Attached files

file filename
EX-4.1 - EX-4.1 - DYNEGY HOLDINGS, LLCa11-26295_1ex4d1.htm
EX-99.1 - EX-99.1 - DYNEGY HOLDINGS, LLCa11-26295_1ex99d1.htm

 

 

SECURITIES AND EXCHANGE COMMISSION

Washington, D.C. 20549

 

FORM 8-K

 

CURRENT REPORT

PURSUANT TO SECTION 13 OR 15(d) OF THE

SECURITIES EXCHANGE ACT OF 1934

 

Date of Report (Date of earliest event reported)

September 12, 2011 (September 9, 2011)

 

DYNEGY INC.

 

DYNEGY HOLDINGS, LLC

(Exact name of registrant as specified in its charter)

 

Delaware
Delaware

 

001-33443
000-29311

 

20-5653152
94-3248415

 

1000 Louisiana, Suite 5800, Houston, Texas

 

77002

(Address of principal executive offices)

 

(Zip Code)

 

(713) 507-6400

(Registrant’s telephone number, including area code)

 

N.A.

(Former name or former address, if changed since last report)

 

Check the appropriate box below if the Form 8-K filing is intended to simultaneously satisfy the filing obligation of the registrant under any of the following provisions:

 

o            Written communications pursuant to Rule 425 under the Securities Act (17 CFR 230.425)

 

o            Soliciting material pursuant to Rule 14a-12 under the Exchange Act (17 CFR 240.14a-12)

 

o            Pre-commencement communications pursuant to Rule 14d-2(b) under the Exchange Act (17 CFR 240.14d-2(b))

 

o            Pre-commencement communications pursuant to Rule 13e-4(c) under the Exchange Act (17 CFR 240.13e-4(c))

 

 

 



 

Item 1.01                      Entry into a Material Definitive Agreement.

 

On September 9, 2011, Sithe/Independence Funding Corporation (“Sithe”), a wholly-owned indirect subsidiary of Dynegy Inc. (“Dynegy”), upon receipt of the requisite consents to adopt proposed amendments to the Trust Indenture dated as of January 1, 1993, by and among Sithe, Sithe/Independence Power Partners, L.P. (the “Partnership”) and Wilmington Trust, National Association (as successor in interest to IBJ Schroder Bank & Trust Company), as trustee (the “Trustee”), and as amended and supplemented by a First Supplemental Indenture dated as of January 1, 1993 and a Second Supplemental Indenture dated as of October 23, 2001 (as so amended, the “Indenture”), which governs Sithe’s 9% Secured Bonds due 2013 (the “Bonds”), entered into a third supplemental indenture to the Indenture (the “Third Supplemental Indenture”) with the Partnership and the Trustee.  The Third Supplemental Indenture gives effect to the proposed amendments to the Indenture, which (i) eliminate certain of the restrictive covenants, certain events of default applicable to the Bonds and certain other provisions contained in the Indenture and (ii) amend the Indenture’s satisfaction and discharge provisions.

 

The foregoing is intended only to be a summary of the Third Supplemental Indenture and is qualified in its entirety by the Third Supplemental Indenture as executed on September 9, 2011, which is attached hereto as Exhibit 4.1 and incorporated herein by reference.

 

Item 3.03                      Material Modifications to Rights of Security Holders.

 

The information set forth in Item 1.01 of this Current Report on Form 8-K is hereby incorporated into this Item 3.03 by reference.

 

Item 7.01                      Regulation FD Disclosure.

 

On September 9, 2011, Dynegy, on behalf of Sithe, announced the early results of the previously announced cash tender offer and consent solicitation for Sithe’s Bonds.
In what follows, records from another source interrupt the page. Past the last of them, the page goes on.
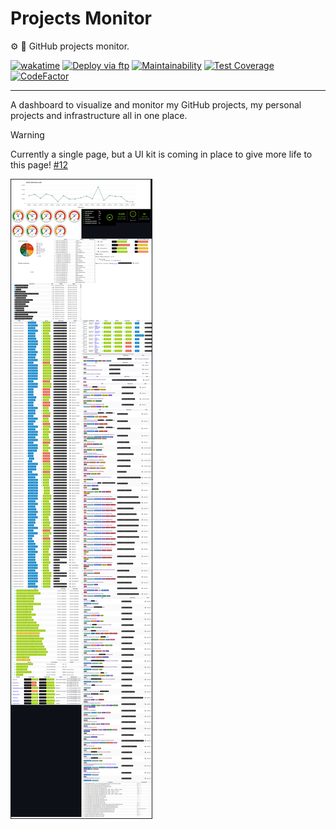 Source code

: # Projects Monitor

:gear: :bell: GitHub projects monitor.

[![wakatime](https://wakatime.com/badge/github/guibranco/projects-monitor.svg)](https://wakatime.com/badge/github/guibranco/projects-monitor)
[![Deploy via ftp](https://github.com/guibranco/Projects-Monitor/actions/workflows/deploy.yml/badge.svg)](https://github.com/guibranco/Projects-Monitor/actions/workflows/deploy.yml)
[![Maintainability](https://api.codeclimate.com/v1/badges/576a4ac11de09db48520/maintainability)](https://codeclimate.com/github/guibranco/projects-monitor/maintainability)
[![Test Coverage](https://api.codeclimate.com/v1/badges/576a4ac11de09db48520/test_coverage)](https://codeclimate.com/github/guibranco/projects-monitor/test_coverage)
[![CodeFactor](https://www.codefactor.io/repository/github/guibranco/projects-monitor/badge)](https://www.codefactor.io/repository/github/guibranco/projects-monitor)

---

A dashboard to visualize and monitor my GitHub projects, my personal projects and infrastructure all in one place.

> [!Warning]
>  
> Currently a single page, but a UI kit is coming in place to give more life to this page! [#12](https://github.com/guibranco/projects-monitor/issues/12)

![dashboard](projects-monitor-dashboard.png)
A press release relating to the early results of the tender offer and consent solicitation and matters disclosed in Item 1.01 of this Current Report on Form 8-K is being furnished as Exhibit 99.1 and is incorporated herein by reference.

 

Pursuant to General Instruction B.2 of Form 8-K and Securities and Exchange Commission Release No. 33-8176, the information contained in the press release furnished as an exhibit hereto shall not be deemed “filed” for purposes of Section 18 of the Securities Exchange Act of 1934, as amended, is not subject to the liabilities of that section and is not deemed incorporated by reference in any filing under the Securities Act of 1933, as amended, except as shall be expressly set forth by specific reference in such filings.  In addition, this Form 8-K and the press release contain statements intended as “forward-looking statements,” which are subject to the cautionary statements about forward-looking statements set forth in such press release.

 

Item 9.01

Financial Statements and Exhibits.

 

(d) Exhibits:

 

Exhibit No.

 

Document

 

 

 

4.1

 

Third Supplemental Indenture, dated as of September 9, 2011.

99.1

 

Press release announcing early results of the Sithe/Independence Funding Corporation tender offer and consent solicitation dated September 9, 2011.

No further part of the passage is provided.